▸ Directions for this task
Keyword search on "component": report each line of the records that contains it.

Records drawn from a dataset
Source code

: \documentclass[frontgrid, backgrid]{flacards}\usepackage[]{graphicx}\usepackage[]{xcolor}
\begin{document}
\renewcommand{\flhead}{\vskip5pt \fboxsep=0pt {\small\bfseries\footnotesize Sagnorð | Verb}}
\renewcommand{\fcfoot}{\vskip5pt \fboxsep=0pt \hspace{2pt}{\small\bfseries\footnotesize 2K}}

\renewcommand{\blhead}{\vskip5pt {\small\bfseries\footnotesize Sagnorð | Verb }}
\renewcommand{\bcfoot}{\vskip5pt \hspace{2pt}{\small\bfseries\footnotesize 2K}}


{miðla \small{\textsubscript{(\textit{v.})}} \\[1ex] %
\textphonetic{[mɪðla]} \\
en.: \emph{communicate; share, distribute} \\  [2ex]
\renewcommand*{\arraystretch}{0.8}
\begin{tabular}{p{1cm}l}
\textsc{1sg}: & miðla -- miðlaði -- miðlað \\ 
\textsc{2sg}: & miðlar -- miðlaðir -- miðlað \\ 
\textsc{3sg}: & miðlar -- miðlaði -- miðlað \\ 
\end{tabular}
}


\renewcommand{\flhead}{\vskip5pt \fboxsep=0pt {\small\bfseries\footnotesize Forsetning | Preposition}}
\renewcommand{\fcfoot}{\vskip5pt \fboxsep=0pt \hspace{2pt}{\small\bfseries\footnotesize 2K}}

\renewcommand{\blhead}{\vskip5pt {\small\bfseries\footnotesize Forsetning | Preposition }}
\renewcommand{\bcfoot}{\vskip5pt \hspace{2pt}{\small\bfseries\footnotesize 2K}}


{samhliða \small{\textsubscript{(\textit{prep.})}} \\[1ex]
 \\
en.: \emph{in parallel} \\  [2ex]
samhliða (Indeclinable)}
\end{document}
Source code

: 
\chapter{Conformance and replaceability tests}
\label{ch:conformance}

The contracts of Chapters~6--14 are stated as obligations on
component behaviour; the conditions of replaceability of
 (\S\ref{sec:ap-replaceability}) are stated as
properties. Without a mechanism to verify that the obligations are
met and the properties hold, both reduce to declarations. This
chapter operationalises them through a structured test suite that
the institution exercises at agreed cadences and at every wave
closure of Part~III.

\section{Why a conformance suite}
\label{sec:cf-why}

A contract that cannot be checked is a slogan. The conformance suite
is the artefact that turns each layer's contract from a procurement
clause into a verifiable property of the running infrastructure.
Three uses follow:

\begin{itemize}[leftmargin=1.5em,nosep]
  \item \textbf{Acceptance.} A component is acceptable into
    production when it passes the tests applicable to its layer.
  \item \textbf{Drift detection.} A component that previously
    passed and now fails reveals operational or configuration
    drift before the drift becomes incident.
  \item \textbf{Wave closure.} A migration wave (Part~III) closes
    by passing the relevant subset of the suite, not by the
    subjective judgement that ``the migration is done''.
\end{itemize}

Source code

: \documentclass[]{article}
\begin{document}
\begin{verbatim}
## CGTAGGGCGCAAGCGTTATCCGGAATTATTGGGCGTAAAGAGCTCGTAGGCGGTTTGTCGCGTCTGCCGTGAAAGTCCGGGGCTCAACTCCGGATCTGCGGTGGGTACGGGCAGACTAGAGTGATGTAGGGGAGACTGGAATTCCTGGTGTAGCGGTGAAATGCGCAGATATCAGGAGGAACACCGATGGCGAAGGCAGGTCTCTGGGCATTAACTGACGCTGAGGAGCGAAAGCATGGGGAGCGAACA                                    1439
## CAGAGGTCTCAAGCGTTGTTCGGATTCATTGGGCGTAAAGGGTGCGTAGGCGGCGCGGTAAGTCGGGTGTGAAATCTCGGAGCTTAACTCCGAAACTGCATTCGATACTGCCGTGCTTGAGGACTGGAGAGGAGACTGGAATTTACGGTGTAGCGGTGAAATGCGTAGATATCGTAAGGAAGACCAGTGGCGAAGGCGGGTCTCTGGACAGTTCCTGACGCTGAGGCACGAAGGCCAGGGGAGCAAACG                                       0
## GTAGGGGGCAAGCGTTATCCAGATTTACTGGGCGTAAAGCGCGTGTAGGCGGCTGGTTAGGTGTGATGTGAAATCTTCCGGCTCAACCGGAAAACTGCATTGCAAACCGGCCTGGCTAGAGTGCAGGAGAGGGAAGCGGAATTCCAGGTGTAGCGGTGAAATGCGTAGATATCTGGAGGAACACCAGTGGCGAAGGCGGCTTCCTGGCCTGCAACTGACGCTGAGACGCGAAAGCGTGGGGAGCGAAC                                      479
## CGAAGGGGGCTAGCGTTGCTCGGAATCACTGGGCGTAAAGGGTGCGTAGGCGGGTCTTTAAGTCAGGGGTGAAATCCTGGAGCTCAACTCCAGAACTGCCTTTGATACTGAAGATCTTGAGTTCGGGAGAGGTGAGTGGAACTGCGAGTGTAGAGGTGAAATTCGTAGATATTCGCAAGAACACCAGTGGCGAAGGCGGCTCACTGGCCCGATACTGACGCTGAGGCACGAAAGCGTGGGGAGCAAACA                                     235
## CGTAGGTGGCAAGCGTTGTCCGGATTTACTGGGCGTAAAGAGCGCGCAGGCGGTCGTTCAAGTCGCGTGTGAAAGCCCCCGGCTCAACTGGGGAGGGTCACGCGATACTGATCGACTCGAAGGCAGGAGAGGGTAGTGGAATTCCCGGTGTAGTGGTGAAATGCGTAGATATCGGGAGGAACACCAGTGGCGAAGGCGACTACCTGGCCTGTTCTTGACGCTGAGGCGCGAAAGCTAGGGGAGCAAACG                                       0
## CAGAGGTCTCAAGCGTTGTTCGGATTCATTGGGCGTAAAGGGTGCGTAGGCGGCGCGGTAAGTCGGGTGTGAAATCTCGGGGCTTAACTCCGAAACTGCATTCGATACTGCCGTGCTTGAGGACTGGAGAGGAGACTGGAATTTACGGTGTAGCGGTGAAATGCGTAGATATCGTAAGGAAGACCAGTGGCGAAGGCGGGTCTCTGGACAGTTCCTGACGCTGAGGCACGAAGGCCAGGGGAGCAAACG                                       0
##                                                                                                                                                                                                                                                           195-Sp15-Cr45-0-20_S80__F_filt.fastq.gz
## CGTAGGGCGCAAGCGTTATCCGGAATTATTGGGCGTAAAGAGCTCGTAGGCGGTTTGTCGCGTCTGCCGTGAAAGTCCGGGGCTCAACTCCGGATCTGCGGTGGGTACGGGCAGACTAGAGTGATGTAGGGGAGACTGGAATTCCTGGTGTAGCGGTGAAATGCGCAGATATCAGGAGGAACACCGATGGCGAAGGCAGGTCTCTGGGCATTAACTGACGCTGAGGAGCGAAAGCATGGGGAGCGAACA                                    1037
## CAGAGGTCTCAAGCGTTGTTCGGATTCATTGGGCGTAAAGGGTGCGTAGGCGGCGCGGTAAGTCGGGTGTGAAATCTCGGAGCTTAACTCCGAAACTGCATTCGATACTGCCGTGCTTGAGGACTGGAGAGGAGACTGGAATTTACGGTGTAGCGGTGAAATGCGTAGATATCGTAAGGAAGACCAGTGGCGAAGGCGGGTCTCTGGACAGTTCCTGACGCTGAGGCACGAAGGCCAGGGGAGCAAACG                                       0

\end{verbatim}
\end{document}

▸ Response to the task
component behaviour; the conditions of replaceability of
  \item \textbf{Acceptance.} A component is acceptable into
  \item \textbf{Drift detection.} A component that previously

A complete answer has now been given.